WHAT YOU HAVE TO DO: In the listing that follows, how many lines contain the string "состояния"? Provide only the number.

PROVIDED RECORDS:
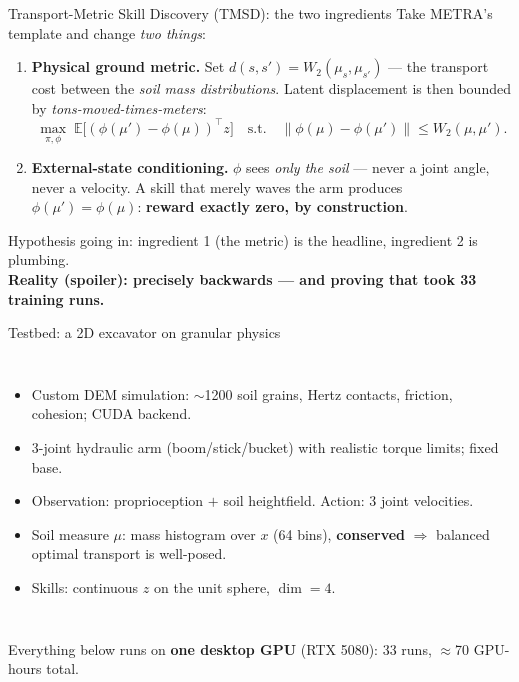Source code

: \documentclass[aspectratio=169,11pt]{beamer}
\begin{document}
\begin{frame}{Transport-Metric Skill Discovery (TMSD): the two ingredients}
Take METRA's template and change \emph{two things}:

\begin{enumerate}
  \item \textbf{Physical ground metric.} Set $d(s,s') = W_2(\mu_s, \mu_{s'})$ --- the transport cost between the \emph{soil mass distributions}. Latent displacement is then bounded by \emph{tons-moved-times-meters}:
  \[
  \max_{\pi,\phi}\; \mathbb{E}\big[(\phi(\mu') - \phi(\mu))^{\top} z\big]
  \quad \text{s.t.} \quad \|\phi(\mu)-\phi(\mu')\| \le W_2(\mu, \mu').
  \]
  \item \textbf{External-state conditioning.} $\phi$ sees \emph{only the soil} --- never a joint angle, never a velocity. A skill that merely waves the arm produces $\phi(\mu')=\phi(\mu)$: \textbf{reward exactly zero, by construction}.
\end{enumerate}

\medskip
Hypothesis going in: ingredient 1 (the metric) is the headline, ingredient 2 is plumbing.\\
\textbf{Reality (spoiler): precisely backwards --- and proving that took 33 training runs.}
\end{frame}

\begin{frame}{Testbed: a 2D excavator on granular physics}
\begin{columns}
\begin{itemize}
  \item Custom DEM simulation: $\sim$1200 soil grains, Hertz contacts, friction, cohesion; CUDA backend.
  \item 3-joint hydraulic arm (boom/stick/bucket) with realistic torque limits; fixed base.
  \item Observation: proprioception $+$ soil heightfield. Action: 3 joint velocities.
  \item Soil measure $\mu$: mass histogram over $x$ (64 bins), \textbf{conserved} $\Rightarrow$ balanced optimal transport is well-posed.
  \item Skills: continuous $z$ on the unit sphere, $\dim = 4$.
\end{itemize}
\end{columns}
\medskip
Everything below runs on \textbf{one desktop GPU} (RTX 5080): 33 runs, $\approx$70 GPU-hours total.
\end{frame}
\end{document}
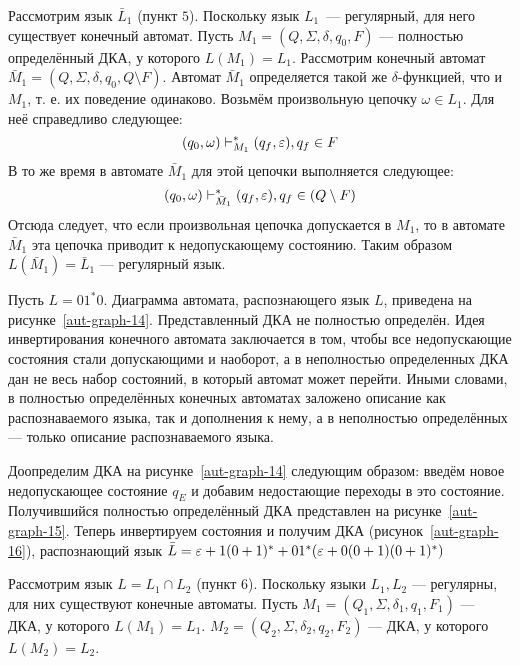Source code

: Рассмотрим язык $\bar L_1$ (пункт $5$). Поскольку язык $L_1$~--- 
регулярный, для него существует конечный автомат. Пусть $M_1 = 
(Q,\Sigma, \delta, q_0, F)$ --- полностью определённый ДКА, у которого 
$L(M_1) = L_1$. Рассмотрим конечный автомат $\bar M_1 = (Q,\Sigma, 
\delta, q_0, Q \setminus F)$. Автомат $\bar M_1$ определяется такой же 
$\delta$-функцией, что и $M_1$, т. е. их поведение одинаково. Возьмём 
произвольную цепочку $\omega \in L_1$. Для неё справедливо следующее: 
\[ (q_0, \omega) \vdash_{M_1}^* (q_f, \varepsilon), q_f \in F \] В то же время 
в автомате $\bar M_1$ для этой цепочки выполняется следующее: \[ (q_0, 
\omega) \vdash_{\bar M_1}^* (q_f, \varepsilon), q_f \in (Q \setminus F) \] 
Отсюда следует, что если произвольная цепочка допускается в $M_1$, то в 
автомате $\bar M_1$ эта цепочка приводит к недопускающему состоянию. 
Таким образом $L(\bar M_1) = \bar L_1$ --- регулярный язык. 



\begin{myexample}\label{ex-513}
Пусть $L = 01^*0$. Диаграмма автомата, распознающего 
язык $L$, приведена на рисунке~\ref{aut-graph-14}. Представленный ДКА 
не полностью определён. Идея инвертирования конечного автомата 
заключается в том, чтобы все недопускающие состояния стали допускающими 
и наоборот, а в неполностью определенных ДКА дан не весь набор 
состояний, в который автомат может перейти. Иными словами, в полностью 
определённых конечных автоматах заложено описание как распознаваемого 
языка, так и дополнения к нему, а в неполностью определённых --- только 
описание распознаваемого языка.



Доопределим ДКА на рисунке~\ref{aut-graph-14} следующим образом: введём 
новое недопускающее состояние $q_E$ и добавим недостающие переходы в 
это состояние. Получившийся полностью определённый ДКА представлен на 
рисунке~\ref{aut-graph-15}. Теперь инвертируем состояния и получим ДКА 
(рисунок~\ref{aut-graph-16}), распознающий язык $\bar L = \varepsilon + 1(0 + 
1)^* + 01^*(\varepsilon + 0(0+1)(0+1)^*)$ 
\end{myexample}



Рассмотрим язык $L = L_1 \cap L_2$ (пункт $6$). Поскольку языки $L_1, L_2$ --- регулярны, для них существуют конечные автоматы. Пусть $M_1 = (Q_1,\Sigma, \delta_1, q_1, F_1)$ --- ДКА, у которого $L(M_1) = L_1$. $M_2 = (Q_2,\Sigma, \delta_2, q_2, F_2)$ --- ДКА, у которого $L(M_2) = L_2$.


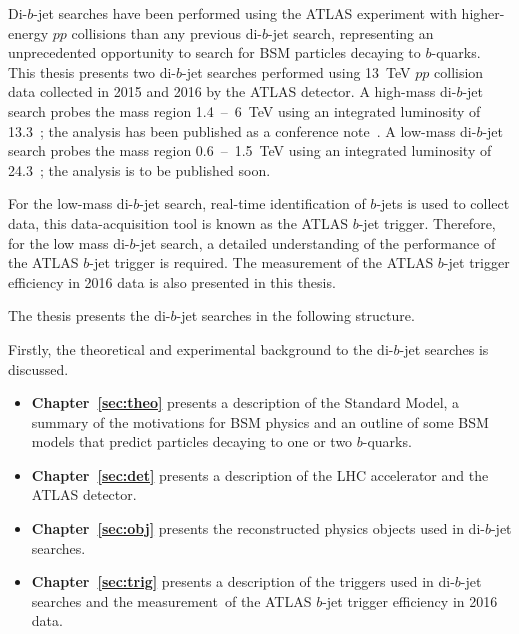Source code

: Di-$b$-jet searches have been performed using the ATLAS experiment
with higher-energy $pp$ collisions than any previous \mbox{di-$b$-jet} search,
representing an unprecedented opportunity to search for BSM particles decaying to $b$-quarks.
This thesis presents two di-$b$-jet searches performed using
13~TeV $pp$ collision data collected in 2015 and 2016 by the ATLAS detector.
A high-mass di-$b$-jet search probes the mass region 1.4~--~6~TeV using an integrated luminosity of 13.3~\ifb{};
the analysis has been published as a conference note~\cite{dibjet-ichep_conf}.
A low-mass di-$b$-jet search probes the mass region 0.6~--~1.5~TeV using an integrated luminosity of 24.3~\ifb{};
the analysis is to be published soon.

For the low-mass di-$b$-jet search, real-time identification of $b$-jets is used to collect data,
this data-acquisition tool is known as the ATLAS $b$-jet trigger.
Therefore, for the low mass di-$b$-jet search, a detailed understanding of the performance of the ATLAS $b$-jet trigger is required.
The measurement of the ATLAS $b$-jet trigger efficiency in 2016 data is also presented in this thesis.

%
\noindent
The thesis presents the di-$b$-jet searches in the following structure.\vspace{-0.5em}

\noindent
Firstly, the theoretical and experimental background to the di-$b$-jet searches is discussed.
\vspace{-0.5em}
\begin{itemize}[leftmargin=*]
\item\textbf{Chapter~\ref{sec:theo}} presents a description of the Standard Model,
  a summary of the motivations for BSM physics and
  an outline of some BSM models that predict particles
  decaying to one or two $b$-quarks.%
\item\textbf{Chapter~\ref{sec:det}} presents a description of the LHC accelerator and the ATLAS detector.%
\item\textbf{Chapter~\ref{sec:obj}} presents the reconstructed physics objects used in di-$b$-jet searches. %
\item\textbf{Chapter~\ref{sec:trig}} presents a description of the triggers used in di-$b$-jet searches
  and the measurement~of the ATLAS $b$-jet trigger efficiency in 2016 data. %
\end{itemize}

SOLVED PROBLEM: 2